Agora a justiça está vendo as arbitrariedades da possível ilegalidade de alguns servidores da Receita Federal, quando abriram informações sigilosas dos contribuintes ligados aos Ministros do STF. Em Santarém, já aconteceu, que um servidor foi denunciado pela imprensa e ele mesmo abriu procedimento de fiscalização nos últimos cinco anos contra o contribuinte.
No CARF, esse servidor teve apoio, já que o CARF faz parte da Receita Federal. Na Justiça Federal, uma das varas deu apoio ao servidor e em outra vara não, o Juiz julgou com justiça, já que analisou a origem do procedimento e técnica jurídica.
A Justiça é última instância para corrigir e punir.

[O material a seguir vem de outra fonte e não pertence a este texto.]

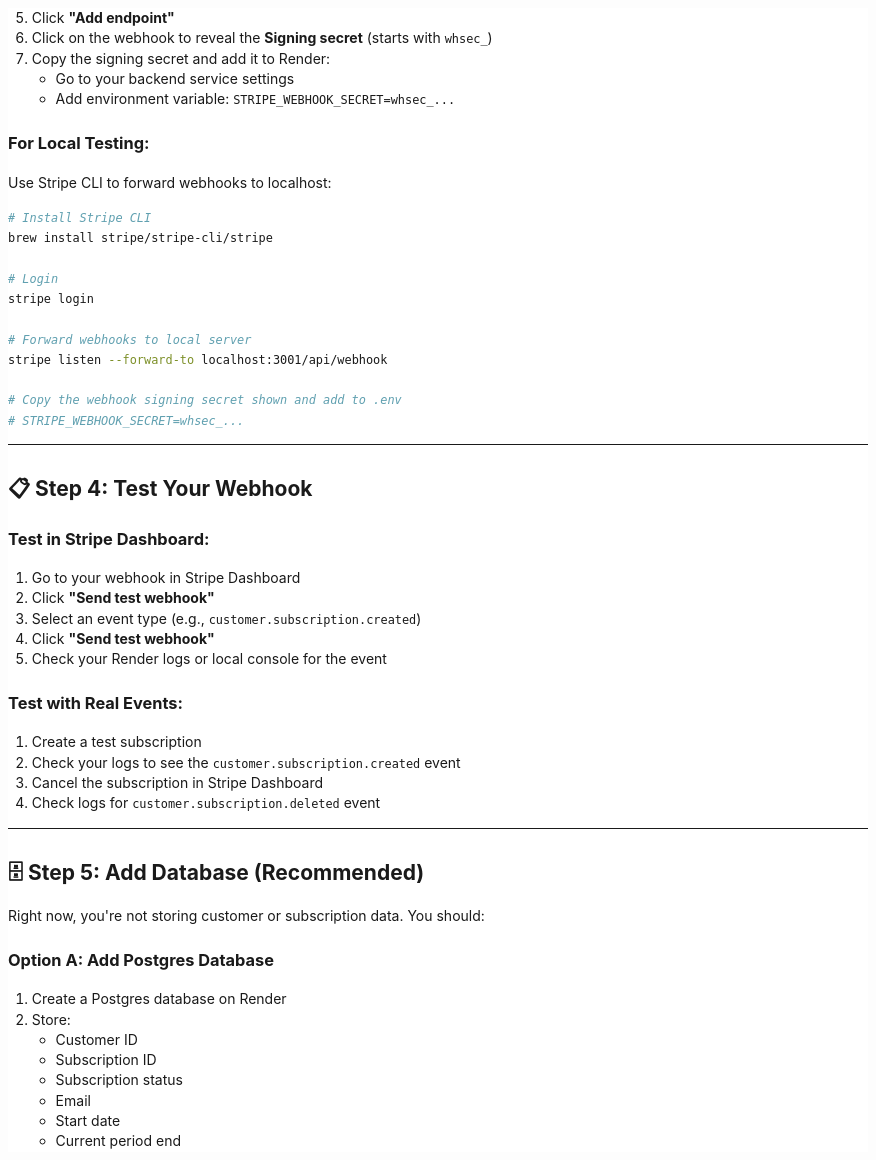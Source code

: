 5. Click **"Add endpoint"**
6. Click on the webhook to reveal the **Signing secret** (starts with `whsec_`)
7. Copy the signing secret and add it to Render:
   - Go to your backend service settings
   - Add environment variable: `STRIPE_WEBHOOK_SECRET=whsec_...`

### For Local Testing:

Use Stripe CLI to forward webhooks to localhost:

```bash
# Install Stripe CLI
brew install stripe/stripe-cli/stripe

# Login
stripe login

# Forward webhooks to local server
stripe listen --forward-to localhost:3001/api/webhook

# Copy the webhook signing secret shown and add to .env
# STRIPE_WEBHOOK_SECRET=whsec_...
```

---

## 📋 Step 4: Test Your Webhook

### Test in Stripe Dashboard:

1. Go to your webhook in Stripe Dashboard
2. Click **"Send test webhook"**
3. Select an event type (e.g., `customer.subscription.created`)
4. Click **"Send test webhook"**
5. Check your Render logs or local console for the event

### Test with Real Events:

1. Create a test subscription
2. Check your logs to see the `customer.subscription.created` event
3. Cancel the subscription in Stripe Dashboard
4. Check logs for `customer.subscription.deleted` event

---

## 🗄️ Step 5: Add Database (Recommended)

Right now, you're not storing customer or subscription data. You should:

### Option A: Add Postgres Database

1. Create a Postgres database on Render
2. Store:
   - Customer ID
   - Subscription ID
   - Subscription status
   - Email
   - Start date
   - Current period end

Era bom que os juízes analisassem as origens, os procedimentos e a técnica para depois julgar, como fez o Juiz que deu ganho de causa ao contribuinte, uma vez que nos autos do processo existem farta documentação do abuso de autoridade.
É importante que as irregularidades dos servidores sejam rigorosamente apuradas, observando o devido processo legal, da presunção de inocência e da proporcionalidade das medidas adotadas pela fiscalização. A aplicação de cunho pessoal exige fundamentação e lastro probatório consistente e não julgar por aparência.